TASK MATERIAL.
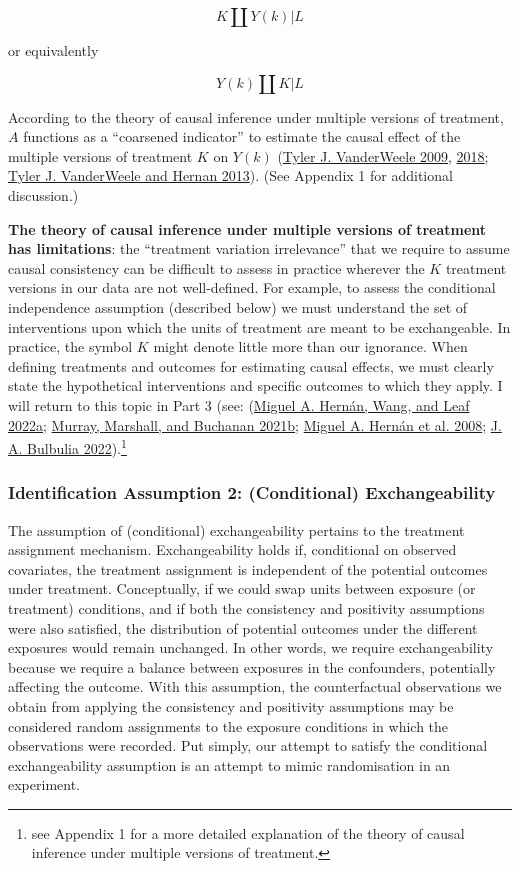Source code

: \documentclass[
  singlecolumn]{article}
\begin{document}
\[
K \coprod Y(k) | L
\]

or equivalently

\[
Y(k) \coprod K | L
\]

According to the theory of causal inference under multiple versions of
treatment, \(A\) functions as a ``coarsened indicator'' to estimate the
causal effect of the multiple versions of treatment \(K\) on \(Y(k)\)
(\protect\hyperlink{ref-vanderweele2009}{Tyler J. VanderWeele 2009},
\protect\hyperlink{ref-vanderweele2018}{2018};
\protect\hyperlink{ref-vanderweele2013}{Tyler J. VanderWeele and Hernan
2013}). (See Appendix 1 for additional discussion.)

\textbf{The theory of causal inference under multiple versions of
treatment has limitations}: the ``treatment variation irrelevance'' that
we require to assume causal consistency can be difficult to assess in
practice wherever the \(K\) treatment versions in our data are not
well-defined. For example, to assess the conditional independence
assumption (described below) we must understand the set of interventions
upon which the units of treatment are meant to be exchangeable. In
practice, the symbol \(K\) m️ight denote little more than our ignorance.
When defining treatments and outcomes for estimating causal effects, we
must clearly state the hypothetical interventions and specific outcomes
to which they apply. I will return to this topic in Part 3 (see:
(\protect\hyperlink{ref-hernuxe1n2022a}{Miguel A. Hernán, Wang, and Leaf
2022a}; \protect\hyperlink{ref-murray2021a}{Murray, Marshall, and
Buchanan 2021b}; \protect\hyperlink{ref-hernuxe1n2008}{Miguel A. Hernán
et al. 2008}; \protect\hyperlink{ref-bulbulia2022}{J. A. Bulbulia
2022}).\footnote{see Appendix 1 for a more detailed explanation of the
  theory of causal inference under multiple versions of treatment.}

\hypertarget{identification-assumption-2-conditional-exchangeability}{%
\subsubsection{Identification Assumption 2: (Conditional)
Exchangeability}\label{identification-assumption-2-conditional-exchangeability}}

The assumption of (conditional) exchangeability pertains to the
treatment assignment mechanism. Exchangeability holds if, conditional on
observed covariates, the treatment assignment is independent of the
potential outcomes under treatment. Conceptually, if we could swap units
between exposure (or treatment) conditions, and if both the consistency
and positivity assumptions were also satisfied, the distribution of
potential outcomes under the different exposures would remain unchanged.
In other words, we require exchangeability because we require a balance
between exposures in the confounders, potentially affecting the outcome.
With this assumption, the counterfactual observations we obtain from
applying the consistency and positivity assumptions may be considered
random assignments to the exposure conditions in which the observations
were recorded. Put simply, our attempt to satisfy the conditional
exchangeability assumption is an attempt to mimic randomisation in an
experiment.
\end{document}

EXERCISE DIRECTIONS. Exactly the lines from the top of the listing through the line with "explanation of the", and no pictures, should be printed.

SOLUTION FOR THIS TASK.
Source code

: \documentclass[
  singlecolumn]{article}
\begin{document}
\[
K \coprod Y(k) | L
\]

or equivalently

\[
Y(k) \coprod K | L
\]

According to the theory of causal inference under multiple versions of
treatment, \(A\) functions as a ``coarsened indicator'' to estimate the
causal effect of the multiple versions of treatment \(K\) on \(Y(k)\)
(\protect\hyperlink{ref-vanderweele2009}{Tyler J. VanderWeele 2009},
\protect\hyperlink{ref-vanderweele2018}{2018};
\protect\hyperlink{ref-vanderweele2013}{Tyler J. VanderWeele and Hernan
2013}). (See Appendix 1 for additional discussion.)

\textbf{The theory of causal inference under multiple versions of
treatment has limitations}: the ``treatment variation irrelevance'' that
we require to assume causal consistency can be difficult to assess in
practice wherever the \(K\) treatment versions in our data are not
well-defined. For example, to assess the conditional independence
assumption (described below) we must understand the set of interventions
upon which the units of treatment are meant to be exchangeable. In
practice, the symbol \(K\) m️ight denote little more than our ignorance.
When defining treatments and outcomes for estimating causal effects, we
must clearly state the hypothetical interventions and specific outcomes
to which they apply. I will return to this topic in Part 3 (see:
(\protect\hyperlink{ref-hernuxe1n2022a}{Miguel A. Hernán, Wang, and Leaf
2022a}; \protect\hyperlink{ref-murray2021a}{Murray, Marshall, and
Buchanan 2021b}; \protect\hyperlink{ref-hernuxe1n2008}{Miguel A. Hernán
et al. 2008}; \protect\hyperlink{ref-bulbulia2022}{J. A. Bulbulia
2022}).\footnote{see Appendix 1 for a more detailed explanation of the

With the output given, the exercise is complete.